The Origin: Why Build Another Dungeon Crawler?
Every game developer's project backlog has at least one dungeon crawler in it. It's practically a rite of passage — the kind of project that sounds simple enough to finish in a weekend and inevitably expands into something much bigger. Mine started the same way.
I had Anokolisa's 16×16 pixel art tileset sitting on my hard drive, and a nagging curiosity: could a complete roguelite loop — procedural dungeons, combat with multiple enemy types, a camp system for crafting and upgrading, boss battles, loot drops — be built as a single-page HTML5 Canvas game with no build tools, no frameworks, just vanilla JavaScript?

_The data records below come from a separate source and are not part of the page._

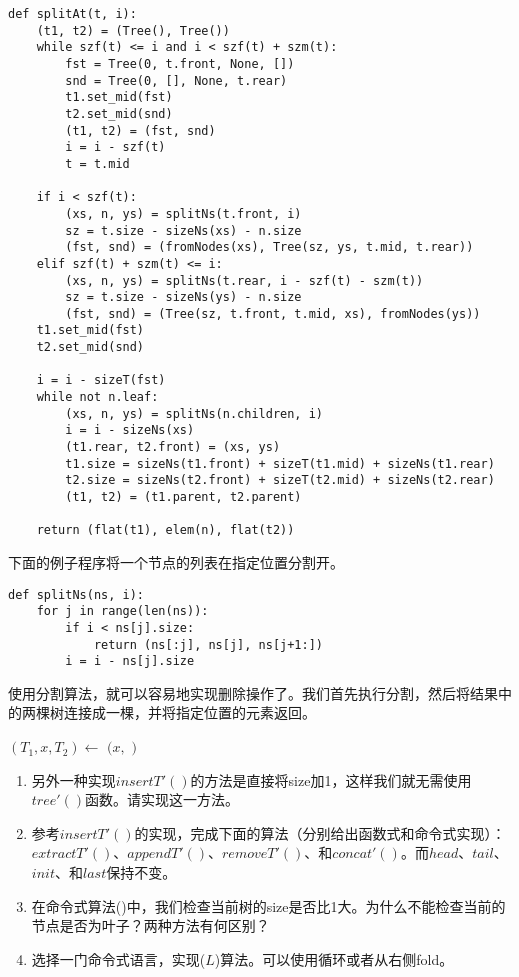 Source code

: \documentclass[UTF8]{article}
\begin{document}
\lstset{language=Python}
\begin{lstlisting}
def splitAt(t, i):
    (t1, t2) = (Tree(), Tree())
    while szf(t) <= i and i < szf(t) + szm(t):
        fst = Tree(0, t.front, None, [])
        snd = Tree(0, [], None, t.rear)
        t1.set_mid(fst)
        t2.set_mid(snd)
        (t1, t2) = (fst, snd)
        i = i - szf(t)
        t = t.mid

    if i < szf(t):
        (xs, n, ys) = splitNs(t.front, i)
        sz = t.size - sizeNs(xs) - n.size
        (fst, snd) = (fromNodes(xs), Tree(sz, ys, t.mid, t.rear))
    elif szf(t) + szm(t) <= i:
        (xs, n, ys) = splitNs(t.rear, i - szf(t) - szm(t))
        sz = t.size - sizeNs(ys) - n.size
        (fst, snd) = (Tree(sz, t.front, t.mid, xs), fromNodes(ys))
    t1.set_mid(fst)
    t2.set_mid(snd)

    i = i - sizeT(fst)
    while not n.leaf:
        (xs, n, ys) = splitNs(n.children, i)
        i = i - sizeNs(xs)
        (t1.rear, t2.front) = (xs, ys)
        t1.size = sizeNs(t1.front) + sizeT(t1.mid) + sizeNs(t1.rear)
        t2.size = sizeNs(t2.front) + sizeT(t2.mid) + sizeNs(t2.rear)
        (t1, t2) = (t1.parent, t2.parent)

    return (flat(t1), elem(n), flat(t2))
\end{lstlisting}

下面的例子程序将一个节点的列表在指定位置分割开。

\begin{lstlisting}
def splitNs(ns, i):
    for j in range(len(ns)):
        if i < ns[j].size:
            return (ns[:j], ns[j], ns[j+1:])
        i = i - ns[j].size
\end{lstlisting}

使用分割算法，就可以容易地实现删除操作了。我们首先执行分割，然后将结果中的两棵树连接成一棵，并将指定位置的元素返回。

\begin{algorithmic}
  \State $(T_1, x, T_2) \gets$ 
  \State \Return $(x, $  $)$
\EndFunction
\end{algorithmic}

\begin{Exercise}
\begin{enumerate}
\item 另外一种实现$insertT'()$的方法是直接将size加1，这样我们就无需使用$tree'()$函数。请实现这一方法。

\item 参考$insertT'()$的实现，完成下面的算法（分别给出函数式和命令式实现）：$extractT'()$、$appendT'()$、$removeT'()$、和$concat'()$。而$head$、$tail$、$init$、和$last$保持不变。

\item 在命令式算法()中，我们检查当前树的size是否比1大。为什么不能检查当前的节点是否为叶子？两种方法有何区别？

\item 选择一门命令式语言，实现($L$)算法。可以使用循环或者从右侧fold。
\end{enumerate}
\end{Exercise}
\end{document}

Not as a tech demo. As a game someone would actually want to play for a few minutes.
It turns out, you can. But the path from "procedural dungeon generator works" to "players understand what they're looking at" is longer than you'd think. Much of what I learned had nothing to do with algorithms and everything to do with the gap between what developers see and what players experience.
Architecture: 6 JS Files, Zero Dependencies
When I look at some indie game projects, the dependency tree is more terrifying than any dungeon. I wanted to go the opposite direction — a codebase where you can open the HTML file directly from your file system and everything just works.
The final structure landed on 6 JavaScript modules, each with a clear responsibility:
Codebase Map
- index.html (~1000 lines) — The beating heart. Game loop, rendering, state management, player movement, camera system, input handling, and scene transitions. Everything ties together here.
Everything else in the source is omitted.